Una vez pasados 26 años, que son más de la mitad de los que tengo, siguen faltando horas para poder recordar el frío que caló hasta los huesos en una primaveral tarde de abril en la isla canaria de Las Palmas.
Fue aquel 6 de abril cuando murió la edad de mi inocencia para alejarme una y mil veces de aquel paquete que vuelve cada año buscando los segundos para encontrar cómo afrontar el dolor. Y es que el corazón nunca ha podido olvidar dónde se quedaron los latidos que se reflejaban en la muerte.
Aquellas heridas descosidas por las agujas del reloj me dejaron sola entre el espacio que había entre el piano que mi hermana nunca más tocó y la pared.
El compás del metrónomo sobre el piano no sonaba aquella tarde, aunque yo sí lo oía en mi mente.

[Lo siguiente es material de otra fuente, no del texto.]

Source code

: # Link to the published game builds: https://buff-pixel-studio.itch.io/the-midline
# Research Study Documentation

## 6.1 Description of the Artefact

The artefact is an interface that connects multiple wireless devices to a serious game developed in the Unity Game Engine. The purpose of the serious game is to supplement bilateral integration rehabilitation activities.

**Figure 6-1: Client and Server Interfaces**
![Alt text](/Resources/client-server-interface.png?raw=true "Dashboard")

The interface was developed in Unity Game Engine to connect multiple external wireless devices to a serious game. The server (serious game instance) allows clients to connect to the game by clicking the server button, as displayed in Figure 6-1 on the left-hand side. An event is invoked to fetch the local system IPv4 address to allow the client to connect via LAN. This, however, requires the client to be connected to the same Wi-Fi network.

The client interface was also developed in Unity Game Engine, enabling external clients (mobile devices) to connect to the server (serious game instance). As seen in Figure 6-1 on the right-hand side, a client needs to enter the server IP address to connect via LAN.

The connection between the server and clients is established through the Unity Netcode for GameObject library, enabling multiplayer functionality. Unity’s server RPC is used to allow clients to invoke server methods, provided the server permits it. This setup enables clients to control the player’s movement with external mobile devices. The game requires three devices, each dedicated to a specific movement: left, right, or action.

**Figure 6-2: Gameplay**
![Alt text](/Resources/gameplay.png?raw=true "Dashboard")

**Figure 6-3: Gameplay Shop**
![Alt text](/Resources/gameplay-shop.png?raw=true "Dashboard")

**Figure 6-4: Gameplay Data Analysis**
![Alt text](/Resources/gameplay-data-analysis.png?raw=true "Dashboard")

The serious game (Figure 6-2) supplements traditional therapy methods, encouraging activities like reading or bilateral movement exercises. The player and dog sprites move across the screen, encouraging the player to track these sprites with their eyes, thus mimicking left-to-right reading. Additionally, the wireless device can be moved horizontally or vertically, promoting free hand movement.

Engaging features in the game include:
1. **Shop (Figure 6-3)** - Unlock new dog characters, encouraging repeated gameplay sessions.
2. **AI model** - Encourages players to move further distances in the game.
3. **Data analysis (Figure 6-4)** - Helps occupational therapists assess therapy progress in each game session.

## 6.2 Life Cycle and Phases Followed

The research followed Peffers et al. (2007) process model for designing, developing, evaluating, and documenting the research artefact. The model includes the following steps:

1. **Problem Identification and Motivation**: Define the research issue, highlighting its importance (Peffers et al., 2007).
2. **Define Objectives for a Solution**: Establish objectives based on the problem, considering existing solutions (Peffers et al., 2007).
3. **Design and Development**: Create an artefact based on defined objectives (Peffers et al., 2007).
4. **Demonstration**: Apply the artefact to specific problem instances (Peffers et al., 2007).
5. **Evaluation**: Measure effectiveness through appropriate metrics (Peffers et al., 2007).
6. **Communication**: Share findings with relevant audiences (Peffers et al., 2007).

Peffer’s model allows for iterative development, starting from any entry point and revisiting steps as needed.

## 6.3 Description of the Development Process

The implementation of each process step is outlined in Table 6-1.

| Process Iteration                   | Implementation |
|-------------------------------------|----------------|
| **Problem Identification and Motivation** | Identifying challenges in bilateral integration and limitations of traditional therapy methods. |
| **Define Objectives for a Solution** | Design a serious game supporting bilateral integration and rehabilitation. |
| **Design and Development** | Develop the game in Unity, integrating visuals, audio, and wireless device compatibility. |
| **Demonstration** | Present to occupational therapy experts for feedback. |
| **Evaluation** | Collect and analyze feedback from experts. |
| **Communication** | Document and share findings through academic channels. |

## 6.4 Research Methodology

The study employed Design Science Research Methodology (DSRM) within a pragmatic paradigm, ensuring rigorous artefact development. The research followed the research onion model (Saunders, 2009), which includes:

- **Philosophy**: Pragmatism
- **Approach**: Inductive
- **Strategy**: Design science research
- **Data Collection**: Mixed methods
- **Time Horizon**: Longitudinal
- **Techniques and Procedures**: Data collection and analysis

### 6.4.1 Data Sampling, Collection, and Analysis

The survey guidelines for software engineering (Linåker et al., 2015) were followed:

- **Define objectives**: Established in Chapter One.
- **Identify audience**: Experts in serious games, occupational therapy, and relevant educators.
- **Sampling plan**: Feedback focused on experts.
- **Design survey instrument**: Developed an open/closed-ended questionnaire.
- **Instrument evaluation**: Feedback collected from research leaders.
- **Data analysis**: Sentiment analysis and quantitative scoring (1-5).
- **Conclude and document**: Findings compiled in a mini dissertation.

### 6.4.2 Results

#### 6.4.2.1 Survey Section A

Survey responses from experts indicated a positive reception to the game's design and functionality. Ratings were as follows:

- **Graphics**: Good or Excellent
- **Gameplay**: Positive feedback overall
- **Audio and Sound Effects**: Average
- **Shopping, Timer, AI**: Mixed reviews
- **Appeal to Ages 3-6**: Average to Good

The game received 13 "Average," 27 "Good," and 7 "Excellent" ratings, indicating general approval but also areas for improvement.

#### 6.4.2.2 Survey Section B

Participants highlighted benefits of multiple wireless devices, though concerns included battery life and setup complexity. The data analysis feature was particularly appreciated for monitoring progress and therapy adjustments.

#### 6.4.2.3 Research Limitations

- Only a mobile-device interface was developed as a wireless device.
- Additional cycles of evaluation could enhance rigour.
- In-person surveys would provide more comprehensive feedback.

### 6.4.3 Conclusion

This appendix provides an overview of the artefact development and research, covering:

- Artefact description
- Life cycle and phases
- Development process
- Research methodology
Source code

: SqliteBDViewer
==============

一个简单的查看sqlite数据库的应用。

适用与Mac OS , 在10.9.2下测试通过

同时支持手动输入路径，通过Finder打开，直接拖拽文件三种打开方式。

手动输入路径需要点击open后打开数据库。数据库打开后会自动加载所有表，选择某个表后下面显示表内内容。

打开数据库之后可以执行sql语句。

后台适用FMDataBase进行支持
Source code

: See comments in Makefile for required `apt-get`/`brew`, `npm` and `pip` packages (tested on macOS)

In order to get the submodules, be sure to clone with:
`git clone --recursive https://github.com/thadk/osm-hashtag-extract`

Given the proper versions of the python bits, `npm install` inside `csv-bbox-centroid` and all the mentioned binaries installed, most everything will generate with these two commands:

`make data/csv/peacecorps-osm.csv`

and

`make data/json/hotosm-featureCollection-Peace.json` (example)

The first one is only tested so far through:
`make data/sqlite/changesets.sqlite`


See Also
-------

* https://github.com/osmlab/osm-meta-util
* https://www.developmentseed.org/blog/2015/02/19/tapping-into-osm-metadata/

Las teclas blancas y negras se quedaron esperando la repetición una y otra vez de la partitura que tocaba estudiar.
En ese rincón de donde solo el abrazo de mi padre pudo rescatarme, entendí por qué desde hacía años el ya no sonreía, por qué su mirada más de una vez estaba quieta y que hasta a veces le faltaba el aire para respirar.
Con el paso de los años supe que con la amenaza viajamos a las afortunadas con la esperanza de vivir sin balas en la espalda, pero de ella volvimos con el paquete innegociable de ETA que buscaba un precio a pagar que era demasiado elevado, la vida. 1992 fue un año extraño, y hoy, cuando está comprobado que el pasado, aquel presente movido por hilos que destrozaban vidas, no se puede empaquetar y sigue sin haber una receta contra el olvido, aquel 6 de abril de 1992 llega a 1.000 minutos por hora, de otras formas y con otras dimensiones.
Hoy, un año más, es ese día en que miro a mi alrededor, intento seguir con mi vida normal pretendiendo que ese trauma emocional a manos de ETA me deje estar libre a ratos, a párpados… pero hoy, sólo me deja a pedazos, los pedazos de aquellos latidos que temían por la vida.
Ahora que el Terrorismo Internacional nos acecha a todos, que aparece en los medios de comunicación que se está gestando un nueva “Terra Lliure” en Cataluña, años en los que el Ministerio del Interior hace un video recordando a Alberto y Ascen, asesinados por ETA en Sevilla, en los que salen a la luz reportajes de la lucha antiterrorista de los años de plomo como el ejemplo de aquel guardia civil que brindaba cada vez que ETA mataba a un compañero porque era un infiltrado y se tragaba las lágrimas con cada sorbo, cuando se han hecho también 30 años sin las gemelas del cuartel de Zaragoza, que son los ángeles destrozados por ETA, cuando el recuerdo cada 10 de julio del secuestro de Miguel Ángel Blanco y su posterior asesinato sigue en pie… mi reconocimiento una vez más, y todas las que lo haga son pocas, a las Victimas del Terrorismo, a sus familiares, a las Fuerzas y Cuerpos de Seguridad del Estado, a la cooperación internacional y a la Justicia.
Y a mi padre, ese abrazo con los ojos cerrados y el corazón desabrochado que él me dio cuando yo me encontraba sin salida en una esquina, entre el pequeño espacio que se encontraba entre el piano y la pared, cuando llegó a casa después de explotar aquel paquete bomba de largo viaje.